The same port-pinning will be used on both IOMs, therefore in a redundant configuration each blade will be uplinked via the same port on separate IOMs to redundant fabrics.  The draw of discrete mode is that bandwidth is predictable in link failure scenarios.  If a link fails on one IOM that server will fail to the other fabric rather than adding additional bandwidth draws on the active links for the failure side.  In summary it forces NIC-teaming/bonding or Fabric Failover to handle failure events rather than network based load-balancing.  The following diagram depicts the failover behavior for server three in an 8 uplink scenario.

Discrete Mode Failover

image

In the previous diagram port 3 on IOM A has failed.  With the system in discrete mode NIC-teaming/bonding or Fabric Failover handles failover to the secondary path on IOM B (which is the same port (3) based on static-pinning.)

Port-Channel Mode:

In Port-Channel mode all available links are bonded and a port-channel hashing algorithm (TCP/UDP + Port VLAN, non-configurable) is used for load-balancing server traffic.  In this mode all server links are still ‘pinned’ but they are pinned to the logical bundle rather than individual IOM uplinks.  The following diagram depicts this mode.

Port-Channel Mode

image

In this scenario when a port fails on an IOM port-channel load-balancing algorithms handle failing the server traffic flow to another available port in the channel.  This failover will typically be faster than NIC-teaming/bonding failover.  This will decrease the potential throughput for all flows on the side with a failure, but will only effect performance if the links are saturated.  The following diagram depicts this behavior.

image

In the diagram above Blade 3 was pinned to Port 1 on the A side.  When port 1 failed port 4 was selected (depicted in green) while fabric B port 6 is still active leaving a potential of 20 Gbps.

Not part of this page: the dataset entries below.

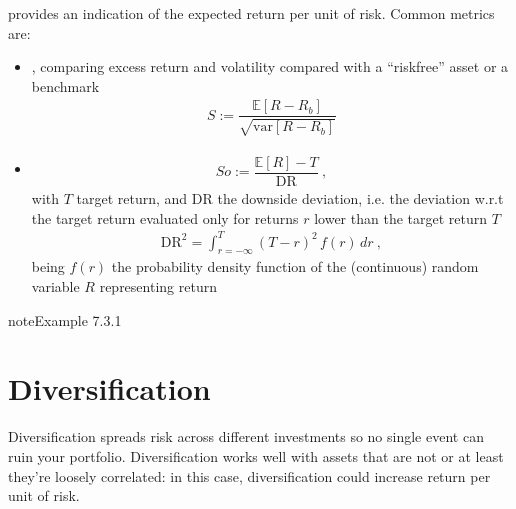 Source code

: \documentclass[letterpaper,10pt,english]{jupyterBook}
\begin{document}
\sphinxAtStartPar
{} provides an indication of the expected return per unit of risk. Common metrics are:
\begin{itemize}
\item {} 
\sphinxAtStartPar
{}, comparing excess return and volatility compared with a “risk\sphinxhyphen{}free” asset \sphinxhyphen{} or a benchmark
\begin{equation*}
\begin{split}S := \dfrac{\mathbb{E}[R-R_b]}{\sqrt{\text{var}[R-R_b]}}\end{split}
\end{equation*}
\item {} 
\sphinxAtStartPar
{}
\begin{equation*}
\begin{split}So := \dfrac{\mathbb{E}[R] - T}{\text{DR}} \ ,\end{split}
\end{equation*}
\sphinxAtStartPar
with \(T\) target return, and \(\text{DR}\) the downside deviation, i.e. the deviation w.r.t the target return evaluated only for returns \(r\) lower than the target return \(T\)
\begin{equation*}
\begin{split}\text{DR}^2 = \int_{r=-\infty}^{T} (T-r)^2 \, f(r) \, dr \ ,\end{split}
\end{equation*}
\sphinxAtStartPar
being \(f(r)\) the probability density function of the (continuous) random variable \(R\) representing return

\end{itemize}
\label{ch/principles/intro_nb:example-3}
\begin{sphinxadmonition}{note}{Example 7.3.1}


\end{sphinxadmonition}


\section{Diversification}
\label{\detokenize{ch/principles/intro_nb:diversification}}\label{\detokenize{ch/principles/intro_nb:fin-edu-principles-diversification}}
\sphinxAtStartPar
Diversification spreads risk across different investments so no single event can ruin your portfolio. Diversification works well with assets that are not \sphinxhyphen{} or at least they’re loosely \sphinxhyphen{} correlated: in this case, diversification could increase return per unit of risk.
\end{document}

Note: Actual used ports will vary dependent on port-channel load-balancing.  These are used for example purposes only.

As you can see the port-channel mode enables additional redundancy and potential per-server bandwidth as it leaves two paths open.  In high utilization situations where the links are fully saturated this will degrade throughput of all blades on the side experiencing the failure.  This is not necessarily a bad thing (happens with all port-channel mechanisms), but it is a design consideration.  Additionally port-channeling in all forms can only provide the bandwidth of a single link per flow (think of a flow as a conversation.)  This means that each flow can only utilize 10Gbps max even though 8x10Gbps links are bundled.  For example a single FTP transfer would max at 10Gbps bandwidth, while 8xFTP transfers could potentially use 80Gbps (10 per link) dependent on load-balancing.

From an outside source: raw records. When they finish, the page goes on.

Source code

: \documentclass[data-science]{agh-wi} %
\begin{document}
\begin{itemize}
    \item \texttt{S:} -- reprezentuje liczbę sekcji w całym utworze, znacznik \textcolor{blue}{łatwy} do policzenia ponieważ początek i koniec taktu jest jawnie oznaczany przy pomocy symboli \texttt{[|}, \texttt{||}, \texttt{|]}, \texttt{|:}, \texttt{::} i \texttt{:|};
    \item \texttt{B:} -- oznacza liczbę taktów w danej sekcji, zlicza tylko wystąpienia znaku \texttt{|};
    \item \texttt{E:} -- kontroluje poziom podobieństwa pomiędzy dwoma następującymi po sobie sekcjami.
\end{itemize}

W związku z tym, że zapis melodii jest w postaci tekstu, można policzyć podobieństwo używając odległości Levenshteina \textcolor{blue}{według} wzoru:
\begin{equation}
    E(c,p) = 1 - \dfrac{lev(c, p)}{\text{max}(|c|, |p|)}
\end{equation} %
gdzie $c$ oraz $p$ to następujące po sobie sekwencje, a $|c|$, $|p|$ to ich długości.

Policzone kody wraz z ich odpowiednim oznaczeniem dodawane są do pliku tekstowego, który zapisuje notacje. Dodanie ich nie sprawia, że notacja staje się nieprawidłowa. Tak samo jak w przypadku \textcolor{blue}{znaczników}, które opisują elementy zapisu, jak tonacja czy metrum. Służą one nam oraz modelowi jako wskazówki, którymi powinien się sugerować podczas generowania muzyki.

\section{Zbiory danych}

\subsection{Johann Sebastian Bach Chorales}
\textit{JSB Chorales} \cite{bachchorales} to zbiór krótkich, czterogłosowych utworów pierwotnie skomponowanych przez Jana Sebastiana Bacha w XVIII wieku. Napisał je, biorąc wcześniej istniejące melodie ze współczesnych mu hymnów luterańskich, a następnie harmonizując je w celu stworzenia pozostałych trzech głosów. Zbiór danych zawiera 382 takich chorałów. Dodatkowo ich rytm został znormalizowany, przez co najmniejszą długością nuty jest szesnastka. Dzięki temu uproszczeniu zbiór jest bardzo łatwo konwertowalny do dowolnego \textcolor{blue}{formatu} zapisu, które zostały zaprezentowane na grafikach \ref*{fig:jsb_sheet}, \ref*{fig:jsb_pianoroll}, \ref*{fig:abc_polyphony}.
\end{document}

Next lets discuss server to IOM connectivity (yes I use discuss to describe me monologuing in print, get over it, and yes I know monologuing isn’t a word) I’ll focus on the new UCS 1280 VIC because all other current cards maintain the same connectivity.  the following diagram depicts the 1280 VIC connectivity.

image

The 1280 VIC utilizes 4x10Gbps links across the mid-pane per IOM to form two 40Gbps port-channels.  This provides for 80Gbps total potential throughput per card.  This means a half-width blade has a total potential of 80Gbps using this card and a full-width blade can receive 160Gbps (of course this is dependent upon design.)  As with any port-channel, link-bonding, trunking or whatever you may call it, any flow (conversation) can only utilize the max of one physical link (or back plane trace) of bandwidth.  This means every flow from any given UCS server has a max potential bandwidth of 10Gbps, but with 8 total uplinks 8 different flows could potentially utilize 80Gbps.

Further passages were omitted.